• [EXERCISE OBJECTIVE]: Going line by line through the records below, count those with the word "label" and give only the count.

• [MATERIALS PROVIDED]:
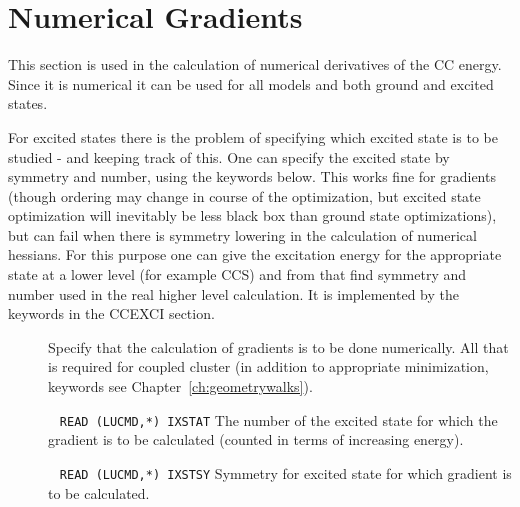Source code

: %
\section{Numerical Gradients }\label{sec:ccgr}
%

This section is used in the calculation of numerical derivatives
of the CC energy. Since it is numerical it can be used for all models
and both ground and excited states.

For excited states there is the problem of specifying 
which excited state is to be studied - and keeping track of this.
One can specify the excited state by symmetry and number, using the keywords below.
This works fine for gradients (though ordering may change in course of the
optimization, but excited state optimization will inevitably be less black box
than ground state optimizations), but can fail when there is symmetry lowering
in the calculation of numerical hessians. 
For this purpose one can give the excitation energy for the 
appropriate state at a lower level 
(for example CCS) and from that find symmetry and number used 
in the real higher level calculation.
It is implemented by the keywords in the CCEXCI section.

\begin{description}

\item[] 

Specify that the calculation of gradients is to be done numerically.
All that is required for coupled cluster (in addition to appropriate 
minimization, keywords see Chapter~\ref{ch:geometrywalks}).

\item[] \verb| | \newline
\verb|READ (LUCMD,*) IXSTAT|\newline
The number of the excited state for which the  gradient is to be calculated 
(counted in terms of increasing energy).

\item[]  \verb| | \newline
\verb|READ (LUCMD,*) IXSTSY|\newline
Symmetry for excited state for which gradient is to be calculated.


\end{description}
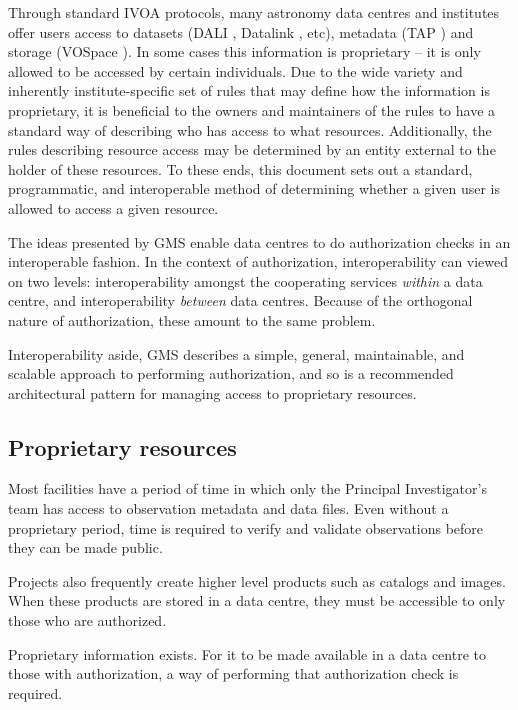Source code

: \documentclass[11pt,a4paper]{ivoa}
\begin{document}
Through standard IVOA protocols, many astronomy data centres and institutes offer users access to datasets (DALI \citep{2017ivoa.spec.0517D}, Datalink \citep{2015ivoa.spec.0617D}, etc), metadata (TAP \citep{2010ivoa.spec.0327D}) and storage (VOSpace \citep{2018ivoa.spec.0621G}).  In some cases this information is proprietary -- it is only allowed to be accessed by certain individuals.  Due to the wide variety and inherently institute-specific set of rules that may define how the information is proprietary, it is beneficial to the owners and maintainers of the rules to have a standard way of describing who has access to what resources.  Additionally, the rules describing resource access may be determined by an entity external to the holder of these resources.  To these ends, this document sets out a standard, programmatic, and interoperable method of determining whether a given user is allowed to access a given resource.

The ideas presented by GMS enable data centres to do authorization checks in an interoperable fashion.  In the context of authorization, interoperability can viewed on two levels:  interoperability amongst the cooperating services \emph{within} a data centre, and interoperability \emph{between} data centres.  Because of the orthogonal nature of authorization, these amount to the same problem.

Interoperability aside, GMS describes a simple, general, maintainable, and scalable approach to performing authorization, and so is a recommended architectural pattern for managing access to proprietary resources.

\subsection{Proprietary resources}

Most facilities have a period of time in which only the Principal Investigator's team has access to observation metadata and data files.  Even without a proprietary period, time is required to verify and validate observations before they can be made public.

Projects also frequently create higher level products such as catalogs and images.  When these products are stored in a data centre, they must be accessible to only those who are authorized.

Proprietary information exists.  For it to be made available in a data centre to those with authorization, a way of performing that authorization check is required.
\end{document}
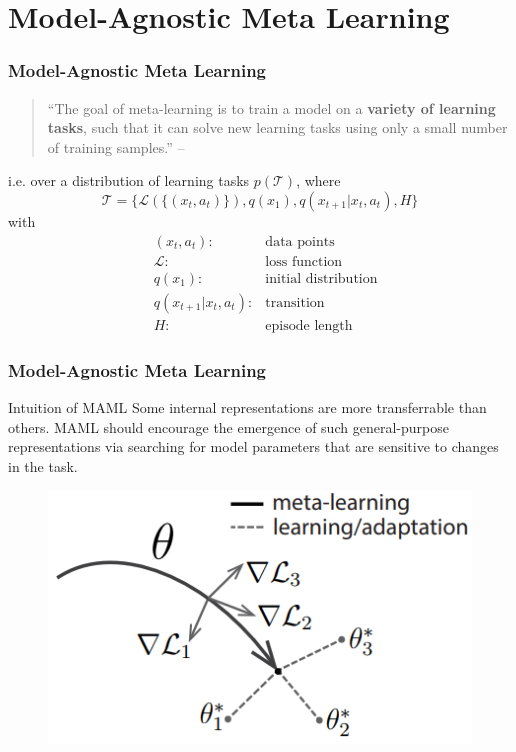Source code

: 
\section[MAML]{Model-Agnostic Meta Learning}


\begin{frame}
\frametitle{Model-Agnostic Meta Learning}

\begin{quote}
    ``The goal of meta-learning is to train a model on a {\bfseries variety of learning tasks}, such that it can solve new learning tasks using only a small number of training samples.'' \hfill -- \cite{finn2017maml}
\end{quote}

\vspace{0.6em}

i.e. over a distribution of learning tasks $p(\mathcal{T})$, where
$$\mathcal{T} = \{ \mathcal{L}(\{(x_t,a_t)\}), q(x_1), q(x_{t+1}|x_t, a_t), H \}$$
with
\begin{align*}
    & (x_t,a_t): & \text{data points} \\
    & \mathcal{L}: & \text{loss function} \\
    & q(x_1): & \text{initial distribution} \\
    & q(x_{t+1}|x_t, a_t): & \text{transition} \\
    & H: & \text{episode length}
\end{align*}

\end{frame}


\begin{frame}
\frametitle{Model-Agnostic Meta Learning}

\begin{block}{Intuition of MAML}
Some internal representations are more transferrable than others. MAML should encourage the emergence of such general-purpose representations via searching for model parameters that are sensitive to changes in the task.
\end{block}

\begin{figure}
    \centering
    \includegraphics[keepaspectratio,width=.7\textwidth]{images/maml.png}
    \label{fig:my_label}
\end{figure}

\end{frame}

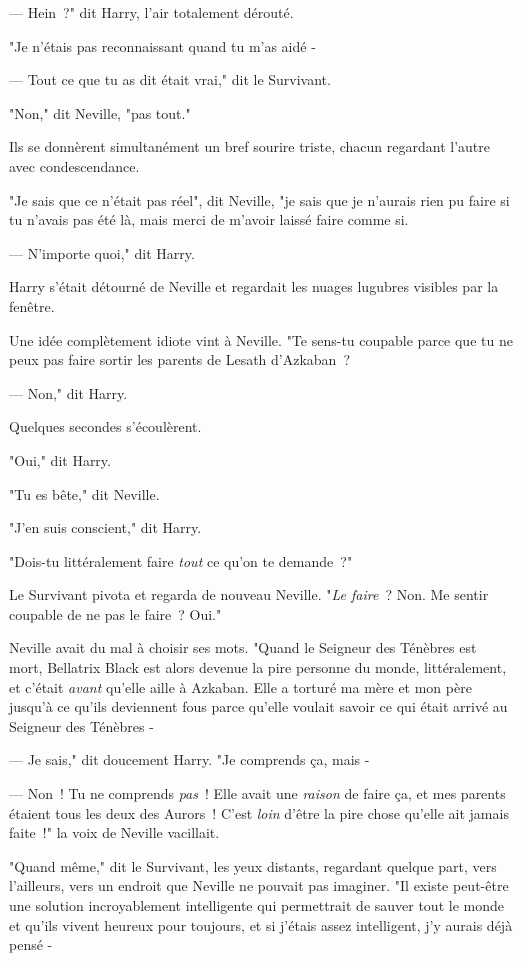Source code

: --- Hein~?" dit Harry, l'air totalement dérouté.

"Je n'étais pas reconnaissant quand tu m'as aidé -

--- Tout ce que tu as dit était vrai," dit le Survivant.

"Non," dit Neville, "pas tout."

Ils se donnèrent simultanément un bref sourire triste, chacun regardant l'autre avec condescendance.

"Je sais que ce n'était pas réel", dit Neville, "je sais que je n'aurais rien pu faire si tu n'avais pas été là, mais merci de m'avoir laissé faire comme si.

--- N'importe quoi," dit Harry.

Harry s'était détourné de Neville et regardait les nuages lugubres visibles par la fenêtre.

Une idée complètement idiote vint à Neville. "Te sens-tu coupable parce que tu ne peux pas faire sortir les parents de Lesath d'Azkaban~?

--- Non," dit Harry.

Quelques secondes s'écoulèrent.

"Oui," dit Harry.

"Tu es bête," dit Neville.

"J'en suis conscient," dit Harry.

"Dois-tu littéralement faire \emph{tout} ce qu'on te demande~?"

Le Survivant pivota et regarda de nouveau Neville. "\emph{Le faire}~? Non. Me sentir coupable de ne pas le faire~? Oui."

Neville avait du mal à choisir ses mots. "Quand le Seigneur des Ténèbres est mort, Bellatrix Black est alors devenue la pire personne du monde, littéralement, et c'était \emph{avant} qu'elle aille à Azkaban. Elle a torturé ma mère et mon père jusqu'à ce qu'ils deviennent fous parce qu'elle voulait savoir ce qui était arrivé au Seigneur des Ténèbres -

--- Je sais," dit doucement Harry. "Je comprends ça, mais -

--- Non~! Tu ne comprends \emph{pas}~! Elle avait une \emph{raison} de faire ça, et mes parents étaient tous les deux des Aurors~! C'est \emph{loin} d'être la pire chose qu'elle ait jamais faite~!" la voix de Neville vacillait.

"Quand même," dit le Survivant, les yeux distants, regardant quelque part, vers l'ailleurs, vers un endroit que Neville ne pouvait pas imaginer. "Il existe peut-être une solution incroyablement intelligente qui permettrait de sauver tout le monde et qu'ils vivent heureux pour toujours, et si j'étais assez intelligent, j'y aurais déjà pensé -

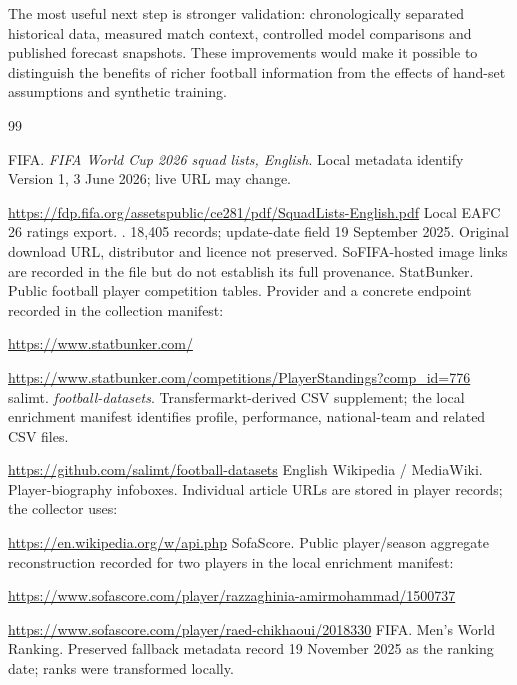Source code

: \documentclass[11pt,a4paper]{article}
\begin{document}
The most useful next step is stronger validation: chronologically separated
historical data, measured match context, controlled model comparisons and
published forecast snapshots. These improvements would make it possible to
distinguish the benefits of richer football information from the effects of
hand-set assumptions and synthetic training.


\clearpage
{}
\renewcommand{\refname}{References and Data Sources}
\begin{thebibliography}{99}
\small\raggedright
\setlength{\itemsep}{3pt}
\setlength{\parskip}{1pt}
\setlength{\parsep}{0pt}
 FIFA. \emph{FIFA World Cup 2026 squad lists, English}.
Local metadata identify Version 1, 3 June 2026; live URL may change.
\par\url{https://fdp.fifa.org/assetspublic/ce281/pdf/SquadLists-English.pdf}
 Local EAFC 26 ratings export. .
18,405 records; update-date field 19 September 2025. Original download URL,
distributor and licence not preserved. SoFIFA-hosted image links are recorded
in the file but do not establish its full provenance.
 StatBunker. Public football player competition tables.
Provider and a concrete endpoint recorded in the collection manifest:
\par\url{https://www.statbunker.com/}
\par\url{https://www.statbunker.com/competitions/PlayerStandings?comp_id=776}
 salimt. \emph{football-datasets}. Transfermarkt-derived
CSV supplement; the local enrichment manifest identifies profile, performance,
national-team and related CSV files.
\par\url{https://github.com/salimt/football-datasets}
 English Wikipedia / MediaWiki. Player-biography infoboxes.
Individual article URLs are stored in player records; the collector uses:
\par\url{https://en.wikipedia.org/w/api.php}
 SofaScore. Public player/season aggregate reconstruction
recorded for two players in the local enrichment manifest:
\par\url{https://www.sofascore.com/player/razzaghinia-amirmohammad/1500737}
\par\url{https://www.sofascore.com/player/raed-chikhaoui/2018330}
 FIFA. Men's World Ranking. Preserved fallback metadata
record 19 November 2025 as the ranking date; ranks were transformed locally.

\end{thebibliography}
\end{document}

• [EXPECTED ANSWER]: 2